34「ジュラ公爵とお話しします」③




「え?」


 ジュラ公爵から、いきなり父親の話をすると言われ、サムは間の抜けた声を出した。

 まさか元婚約者がサムのために、過去を語ってくれるとは想像していなかったのだ。


「なぜそんな驚いた顔をするの? もしかして、必要ないの?」


 サムと同じようにジュラ公爵も驚いた顔をした。


「はっきり言ってもいいですか?」

「遠慮しないで、どうぞ」

「特に興味はありません」


 せっかくのご好意であることは重々承知しているが、亡くなった人間にそれほど興味がない。

 ロイグ・アイル・スカイに対するサムの感情は、さほど大きくない。

 剣がまるで使えなかったことなどには親近感を覚えるのだが、それくらいだ。あとはどちらかと言うと、事情はさておき、母メラニーと恋人関係でありながら最終的に別れてしまったことから無責任な男だと思うくらいだ。


 もちろん、母から当時の事情を聞いているし、仕方がなかったと当事者が納得しているので悪く言うつもりはないが、出奔していたとはいえ王族なら権力を駆使してでも母を最低限幸せにすべきだったと思う。

 以前はさほど気にならなかったし、興味もなかったが、愛する人たちとの間に子供ができた今は、ロイグに対して同じ男として思うことはいくつかる。

 が、その程度でしかない。


「――あら、冷たい子ね」

「申し訳ありません」


 非難の言葉と思いきや、ジュラ公爵は興味深そうな顔をしていた。


「謝罪なんていいのよ、ただの感想だから。でも、そうね、てっきり父親のことを知りたいのかと思っていたわ。陛下からも少しは聞いているかもしれないけど、私は私で陛下の知らないロイグを教えてあげようかと思ったのだけど。大きなお世話だったみたいね」

「いえ、そんな」

「……でも、本当にロイグと雰囲気は似ているのに、中身は似ていないのね。性格的には、私に似ているわ。もし、私がロイグと予定通りに結婚していたら、あなたのような子が生まれたのかしら?」


 なんとも返事に困る疑問だった。


(そうですね、と言っても、違いますね、と言っても微妙な空気になりそう)


 サムが言葉を選んでいると、答えを求めていなかったのか、公爵が話を進めた。


「それで、どうしようかしら? ロイグの話を聞く? 聞かない?」


(……なんていうか、ロイグ・アイル・スカイの話をしたいんじゃないかなって思うのは気のせいかな?)

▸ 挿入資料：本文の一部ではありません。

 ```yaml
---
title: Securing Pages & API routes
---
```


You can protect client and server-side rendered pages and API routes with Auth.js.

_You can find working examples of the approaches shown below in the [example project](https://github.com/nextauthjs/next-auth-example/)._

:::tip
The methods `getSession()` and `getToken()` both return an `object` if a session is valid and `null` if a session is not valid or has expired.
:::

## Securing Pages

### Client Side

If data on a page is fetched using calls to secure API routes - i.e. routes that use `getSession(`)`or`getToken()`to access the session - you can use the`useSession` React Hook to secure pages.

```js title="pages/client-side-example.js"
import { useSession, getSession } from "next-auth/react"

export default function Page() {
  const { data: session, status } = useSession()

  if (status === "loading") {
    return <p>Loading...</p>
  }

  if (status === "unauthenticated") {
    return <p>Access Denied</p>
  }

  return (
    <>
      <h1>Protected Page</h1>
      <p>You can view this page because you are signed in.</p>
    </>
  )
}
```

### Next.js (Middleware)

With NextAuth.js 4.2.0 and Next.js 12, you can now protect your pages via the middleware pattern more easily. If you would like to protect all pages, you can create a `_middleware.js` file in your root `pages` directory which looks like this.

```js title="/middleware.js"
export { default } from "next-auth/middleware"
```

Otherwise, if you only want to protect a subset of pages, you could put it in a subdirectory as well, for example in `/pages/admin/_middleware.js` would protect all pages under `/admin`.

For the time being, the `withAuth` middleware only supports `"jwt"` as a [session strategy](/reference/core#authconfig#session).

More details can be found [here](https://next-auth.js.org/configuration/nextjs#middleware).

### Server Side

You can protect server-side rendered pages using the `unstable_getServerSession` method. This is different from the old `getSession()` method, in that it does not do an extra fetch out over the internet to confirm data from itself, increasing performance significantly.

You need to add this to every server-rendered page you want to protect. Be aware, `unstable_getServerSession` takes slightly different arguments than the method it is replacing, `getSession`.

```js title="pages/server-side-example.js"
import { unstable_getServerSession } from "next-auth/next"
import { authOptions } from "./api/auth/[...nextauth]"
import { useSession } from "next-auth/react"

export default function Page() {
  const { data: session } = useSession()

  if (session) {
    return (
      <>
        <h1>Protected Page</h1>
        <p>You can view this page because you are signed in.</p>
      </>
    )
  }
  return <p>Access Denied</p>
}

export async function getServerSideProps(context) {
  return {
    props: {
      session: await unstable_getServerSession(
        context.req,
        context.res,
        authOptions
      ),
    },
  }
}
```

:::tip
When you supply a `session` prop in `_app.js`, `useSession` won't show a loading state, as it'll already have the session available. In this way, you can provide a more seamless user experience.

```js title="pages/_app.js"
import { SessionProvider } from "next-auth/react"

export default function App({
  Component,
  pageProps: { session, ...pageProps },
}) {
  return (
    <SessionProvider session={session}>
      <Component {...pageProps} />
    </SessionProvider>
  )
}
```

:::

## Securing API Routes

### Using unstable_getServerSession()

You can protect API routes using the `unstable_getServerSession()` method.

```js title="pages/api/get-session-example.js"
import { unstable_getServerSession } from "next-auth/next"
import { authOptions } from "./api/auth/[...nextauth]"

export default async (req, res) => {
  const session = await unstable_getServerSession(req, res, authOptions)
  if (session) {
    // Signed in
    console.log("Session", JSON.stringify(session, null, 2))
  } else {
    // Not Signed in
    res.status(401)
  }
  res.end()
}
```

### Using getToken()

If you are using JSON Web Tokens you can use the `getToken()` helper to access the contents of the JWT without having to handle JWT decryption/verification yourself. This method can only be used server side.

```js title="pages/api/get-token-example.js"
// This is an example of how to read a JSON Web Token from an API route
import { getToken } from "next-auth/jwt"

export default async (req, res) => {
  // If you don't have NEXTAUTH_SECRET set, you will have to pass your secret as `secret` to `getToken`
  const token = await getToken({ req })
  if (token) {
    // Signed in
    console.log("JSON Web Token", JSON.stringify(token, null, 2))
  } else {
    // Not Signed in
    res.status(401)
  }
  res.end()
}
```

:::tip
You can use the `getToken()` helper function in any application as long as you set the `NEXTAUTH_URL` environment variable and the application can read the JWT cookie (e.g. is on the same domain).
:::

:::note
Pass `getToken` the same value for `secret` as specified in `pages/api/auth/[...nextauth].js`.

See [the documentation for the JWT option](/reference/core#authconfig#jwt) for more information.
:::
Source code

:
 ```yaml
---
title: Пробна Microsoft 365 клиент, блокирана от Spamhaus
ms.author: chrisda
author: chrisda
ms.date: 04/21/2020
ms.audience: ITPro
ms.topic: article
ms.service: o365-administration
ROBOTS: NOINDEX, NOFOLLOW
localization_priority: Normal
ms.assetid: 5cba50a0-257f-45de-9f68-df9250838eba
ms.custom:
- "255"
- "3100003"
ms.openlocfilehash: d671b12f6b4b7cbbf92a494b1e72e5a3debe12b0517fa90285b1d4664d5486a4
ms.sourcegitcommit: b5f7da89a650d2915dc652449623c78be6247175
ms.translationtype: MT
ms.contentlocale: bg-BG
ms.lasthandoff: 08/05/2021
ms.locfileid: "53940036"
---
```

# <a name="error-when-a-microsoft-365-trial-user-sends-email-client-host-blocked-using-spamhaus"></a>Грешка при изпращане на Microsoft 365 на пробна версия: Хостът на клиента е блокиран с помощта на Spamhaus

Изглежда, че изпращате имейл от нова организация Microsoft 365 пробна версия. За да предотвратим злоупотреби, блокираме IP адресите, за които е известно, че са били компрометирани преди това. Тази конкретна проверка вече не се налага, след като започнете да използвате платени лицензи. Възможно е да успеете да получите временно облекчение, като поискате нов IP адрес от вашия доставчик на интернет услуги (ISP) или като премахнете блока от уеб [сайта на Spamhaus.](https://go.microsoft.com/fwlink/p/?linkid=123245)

 口が裂けてもそんなことをジュラ公爵に言えないのだが、興味ないからいいです、とも言い辛い空気になっている。

 ただ、ロイグという男よりも、ジュラ公爵の過去に興味が沸いたサムは、話を聞いてみようと思った。


「えっと、では、お願いします」


 サムが頭を下げると、ジュラ公爵は嬉しそうに頬を緩めた気がした。


「気を使わせちゃったみたいね。でも、父親がどんな人だったのか知っておくのも悪いことではないわ。今後、関わる貴族の中にはあなたとロイグを比べる者もいるでしょうから」


 そんな前置きをして、ジュラ公爵は語り始めた。